PgmNr M5052: Functional annotation of proteoforms in the Mouse Genome Database using the Protein Ontology.

Authors:
H. J. Drabkin 1 ; K. R. Christie 1 ; C. N. Arighi 2 ; C. H. Wu 2 ; J. A. Blake 1


Institutes
1) The Jackson Laboratory, Bar Harbor, ME; 2) University of Delaware, Newark, DE.


Abstract:

The concept of one gene/one polypeptide suggested in the 40’s and 50’s was dispelled in the late 70’s with the discovery of splicing. A single eukaryotic gene can encode multiple protein isoforms due to the usage of alternate promoters or polyadenylation sites, alternative splicing of the primary transcript to generate different mRNAs, and/or selection of alternative start sites during translation of an mRNA. A protein can be further subjected to a single or multiple of post-translational processing including proteolytic cleavage as well as protein amino acid modifications.  The functioning or cellular location of these different protein entities (proteoforms) can often be quite different. 

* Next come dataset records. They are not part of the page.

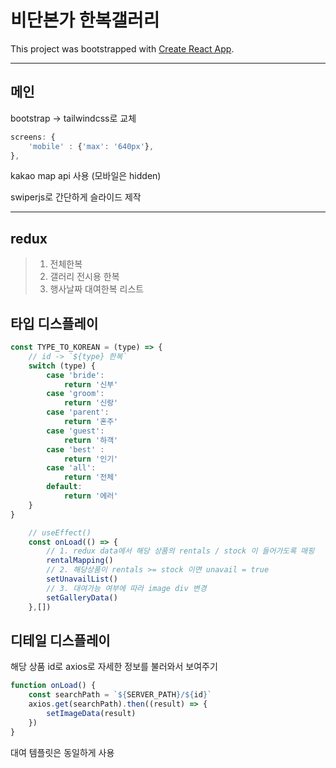 비단본가 한복갤러리
=========
This project was bootstrapped with [Create React App](https://github.com/facebook/create-react-app).
- - - - - -

## 메인
bootstrap -> tailwindcss로 교체
```js
screens: {
    'mobile' : {'max': '640px'},
},
```
kakao map api 사용 (모바일은 hidden)

swiperjs로 간단하게 슬라이드 제작

*****

## redux
> 1. 전체한복
> 2. 갤러리 전시용 한복
> 3. 행사날짜 대여한복 리스트

## 타입 디스플레이
```js
const TYPE_TO_KOREAN = (type) => {
    // id -> `${type} 한복`
    switch (type) {
        case 'bride':
            return '신부'
        case 'groom':
            return '신랑'
        case 'parent':
            return '혼주'        
        case 'guest':
            return '하객'
        case 'best' :
            return '인기'
        case 'all':
            return '전체'
        default:
            return '에러'
    }
}
```
```js
    // useEffect()
    const onLoad(() => {
        // 1. redux data에서 해당 상품의 rentals / stock 이 들어가도록 매핑
        rentalMapping()
        // 2. 해당상품이 rentals >= stock 이면 unavail = true
        setUnavailList()
        // 3. 대여가능 여부에 따라 image div 변경    
        setGalleryData()
    },[])
```

## 디테일 디스플레이
해당 상품 id로 axios로 자세한 정보를 불러와서 보여주기
```js
function onLoad() {
    const searchPath = `${SERVER_PATH}/${id}`
    axios.get(searchPath).then((result) => {
        setImageData(result)
    })
}
```
대여 템플릿은 동일하게 사용


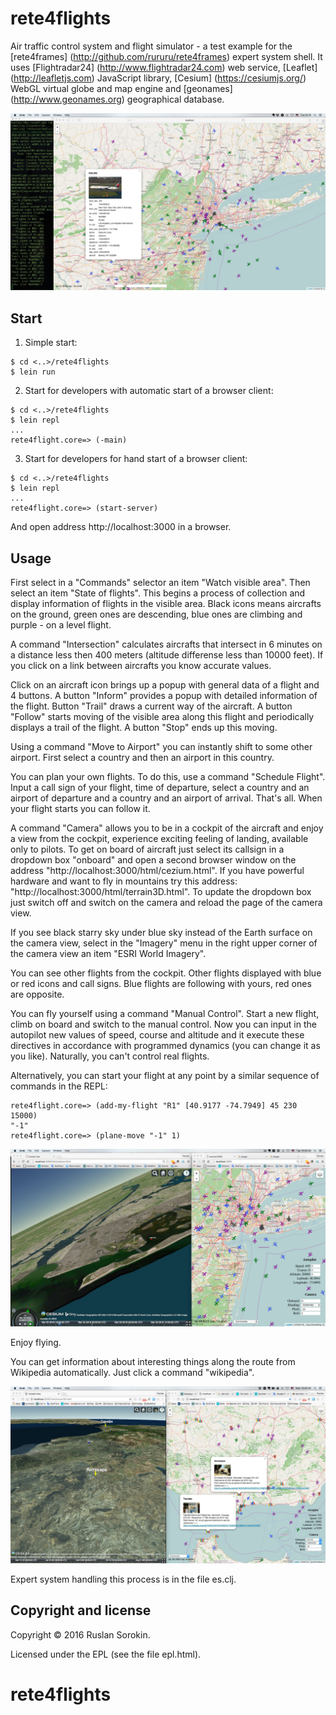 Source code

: # rete4flights

Air traffic control system and flight simulator - a test example for the [rete4frames] (http://github.com/rururu/rete4frames) expert system shell.
It uses [Flightradar24] (http://www.flightradar24.com) web service, [Leaflet] (http://leafletjs.com) JavaScript library, [Cesium] (https://cesiumjs.org/) WebGL virtual globe and map engine and [geonames] (http://www.geonames.org) geographical database.

![screenshot](screenshot.jpg)

## Start

1. Simple start:
```
$ cd <..>/rete4flights
$ lein run
```
2. Start for developers with automatic start of a browser client:
```
$ cd <..>/rete4flights
$ lein repl
...
rete4flight.core=> (-main)
```
3. Start for developers for hand start of a browser client:
```
$ cd <..>/rete4flights
$ lein repl
...
rete4flight.core=> (start-server)
```
And open address http://localhost:3000 in a browser.

## Usage

First select in a "Commands" selector an item "Watch visible area". Then select an item "State of flights". This begins a process of collection and display information of flights in the visible area. Black icons means aircrafts on the ground, green ones are descending, blue ones are climbing and purple - on a level flight.

A command "Intersection" calculates aircrafts that intersect in 6 minutes on a distance less then 400 meters (altitude differense less than 10000 feet). If you click on a link between aircrafts you know accurate values.

Click on an aircraft icon brings up a popup with general data of a flight and 4 buttons. A button "Inform" provides a popup with detailed information of the flight. Button "Trail" draws a current way of the aircraft. A button "Follow" starts moving of the visible area along this flight and periodically displays a trail of the flight. A button "Stop" ends up this moving.

Using a command "Move to Airport" you can instantly shift to some other airport. First select a country and then an airport in this country.

You can plan your own flights. To do this, use a command "Schedule Flight". Input a call sign of your flight, time of departure, select a country and an airport of departure and a country and an airport of arrival. That's all. When your flight starts you can follow it.

A command "Camera"  allows you to be in a cockpit of the aircraft and enjoy a view from the cockpit, experience exciting feeling of landing, available only to pilots. To get on board of aircraft just select its callsign in a dropdown box "onboard" and open a second browser window on the address "http://localhost:3000/html/cezium.html". If you have powerful hardware and want to fly in mountains try this address: "http://localhost:3000/html/terrain3D.html". To update the dropdown box just switch off and switch on the camera and reload the page of the camera view.

If you see black starry sky under blue sky instead of the Earth surface on the camera view, select in the "Imagery" menu in the right upper corner of the camera view an item "ESRI World Imagery".

You can see other flights from the cockpit. Other flights displayed with blue or red icons and call signs. Blue flights are following with yours, red ones are opposite.

You can fly yourself using a command "Manual Control". Start a new flight, climb on board and switch to the manual control. Now you can input in the autopilot new values of speed, course and altitude and it execute these directives in accordance with programmed dynamics (you can change it as you like). Naturally, you can't control real flights.

Alternatively, you can start your flight at any point by a similar sequence of commands in the REPL:
```
rete4flight.core=> (add-my-flight "R1" [40.9177 -74.7949] 45 230 15000)
"-1"
rete4flight.core=> (plane-move "-1" 1)
```

![screenshot](screenshot2.jpg)

Enjoy flying.

You can get information about interesting things along the route from Wikipedia automatically. Just click a command "wikipedia".

![screenshot](screenshot3.jpg)

Expert system handling this process is in the file es.clj.

Copyright and license
----

Copyright © 2016 Ruslan Sorokin.

Licensed under the EPL (see the file epl.html).
# rete4flights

The Protein Ontology (PRO, http://proconsortium.org) is a resource that supplies unique identifiers to specific proteoforms resulting from expression of a gene. These forms are organized in an ontological framework that explicitly describes how these entities relate.  The ontology currently has over 68,000 isoforms and 2,200 modified proteoforms, which are either imported from high-quality sources or added via literature-based annotation by PRO curators.

The Mouse Genome Informatics (MGI, http://www.informatics.jax.org) is the international database resource for the laboratory mouse.  It provides integrated genetic, genomic, and biological data to facilitate the study of human health and disease.  MGI uses the Gene Ontology (GO, http://www.geneontology.org) for functional annotation of mouse genes.  The GO defines concepts used to describe gene product functioning, location, and participation in biological processes, as well as relationships between these concepts. At MGI, when GO literature-based manual annotation applies to a specific proteoform this is indicated using PRO.  These annotations are grouped according to the encoding gene, and can be displayed at MGI, as well as at the Amigo database of the Gene Ontology Consortium (http://amigo.geneontology.org/amigo ).   The annotations are also provided to the PRO website, where they can be viewed in the context of other proteoforms.

Supported by NIH Grants  HG000330, HG002273, and GM080646.